For the nine months ended September 30, 2016 total revenues were $314.1 million compared to $268.3 million for the nine months ended September 30, 2015, an increase of approximately $45.8 million, or 17.1%.  Total expenses for the nine months ended September 30, 2016 were $277.1 million, an increase of $54.3 million, or 24.4%, compared to $222.7 million for the nine months ended September 30, 2015.  Pretax income for the nine months ended September 30, 2016 was $37.0 million, compared to $45.6 million for the nine months ended September 30, 2015.  Net income for the nine months ended September 30, 2016 was $21.8 million compared to $25.7 million for the nine months ended September 30, 2015. 
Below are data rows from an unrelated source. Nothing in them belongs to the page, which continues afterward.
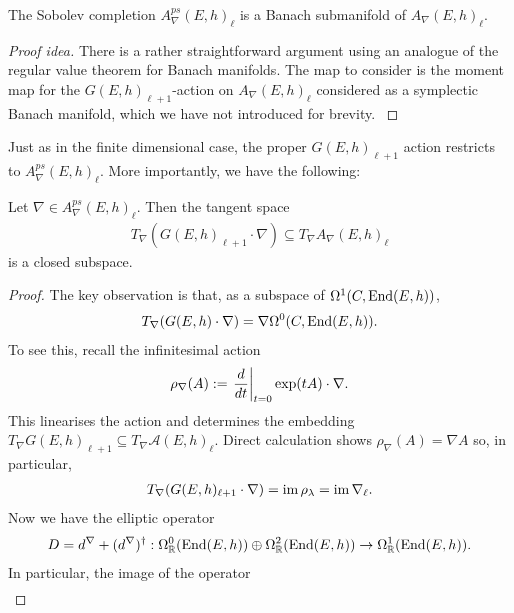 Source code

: \documentclass[12pt]{ociamthesis}  %
\begin{document}
\begin{lemma}
  The Sobolev completion $A^{ps}_\nabla(E,h)_\ell$ is a
  Banach submanifold of $A_\nabla(E,h)_\ell$.
  \begin{proof}[Proof idea]
    There is a rather straightforward argument using an analogue
    of the regular value theorem for Banach manifolds. The map
    to consider is the moment map for the $G(E,h)_{\ell+1}$-action
    on $A_\nabla(E,h)_\ell$ considered as a symplectic
    Banach manifold, which we have not introduced for brevity.
    \cite[Proposition 5.8]{neitzke2021}
  \end{proof}
\end{lemma}
Just as in the finite dimensional case, the proper $G(E,h)_{\ell+1}$
action restricts to $A^{ps}_\nabla(E,h)_\ell$.
More importantly, we have the following:
\begin{lemma}\label{lem:holomorphic_tangent_is_closed}
  Let $\nabla\in A^{ps}_\nabla(E,h)_{\ell}$. Then the tangent space
  \begin{align*}
    T_\nabla(G(E,h)_{\ell+1}\cdot\nabla) \subseteq T_\nabla A_\nabla(E,h)_\ell
  \end{align*}
  is a closed subspace.
  \begin{proof}
    The key observation is that, as a subspace of
    $\Omega^1(C,\operatorname{End}(E,h))$,
    \begin{align*}
      T_\nabla (G(E,h)\cdot\nabla) = \nabla\Omega^0(C,\operatorname{End}(E,h)).
    \end{align*}
    To see this, recall the infinitesimal action
    \begin{align*}
      \rho_\nabla(A) := \left.{\frac{d}{dt}}\right\vert_{t=0} \exp(tA)\cdot\nabla.
    \end{align*}
    This linearises the action and determines the embedding
    $T_\nabla G(E,h)_{\ell+1}\subseteq T_\nabla \mathcal A(E,h)_\ell$.
    Direct calculation shows $\rho_\nabla(A) = \nabla A$
    so, in particular,
    \begin{align*}
      T_\nabla(G(E,h)_{\ell+1}\cdot\nabla) = \operatorname{im}\rho_\lambda = \operatorname{im}\nabla_\ell.
    \end{align*}
    Now we have the elliptic operator
    \begin{align*}
      D = d^\nabla + (d^\nabla)^\dagger :
      \Omega^0_{\mathbb R}(\operatorname{End}(E,h)) \oplus
      \Omega^2_{\mathbb R}(\operatorname{End}(E,h)) \to
      \Omega^1_{\mathbb R}(\operatorname{End}(E,h)).
    \end{align*}
    In particular, the image of the operator
    \begin{align*}

\end{align*}
\end{proof}
\end{lemma}
\end{document}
During the third quarter of 2016, CPS purchased $242.1 million of new contracts compared to $319.1 million during the second quarter of 2016 and $287.5 million during the third quarter of 2015.  The Company's managed receivables totaled $2.292 billion as of September 30, 2016, an increase from $2.254 billion as of June 30, 2016 and $1.941 billion as of September 30, 2015.

Annualized net charge-offs for the third quarter of 2016 were 6.69% of the average owned portfolio as compared to 6.27% for the third quarter of 2015.  Delinquencies greater than 30 days (including repossession inventory) were 10.46% of the total owned portfolio as of September 30, 2016, as compared to 8.81% as of September 30, 2015.

"Our operating results for the third quarter of 2016 were in line with our expectations," said Charles E. Bradley, Jr., Chairman and Chief Executive Officer.  “Our managed portfolio continues to grow and our earnings increased sequentially for the second consecutive quarter, even with a slight decrease in originations volumes.  Our operating leverage continues to improve and our third quarter securitization priced at a lower blended coupon than the prior quarter, reversing a four-quarter trend of consecutively higher blended coupons.”

Conference Call

CPS announced that it will hold a conference call on Tuesday, October 18, 2016, at 1:00 p.m. ET to discuss its quarterly operating results.  Those wishing to participate by telephone may dial-in at 877 312-5502 or 253 237-1131 approximately 10 minutes prior to the scheduled time. The conference identification number is 98489886.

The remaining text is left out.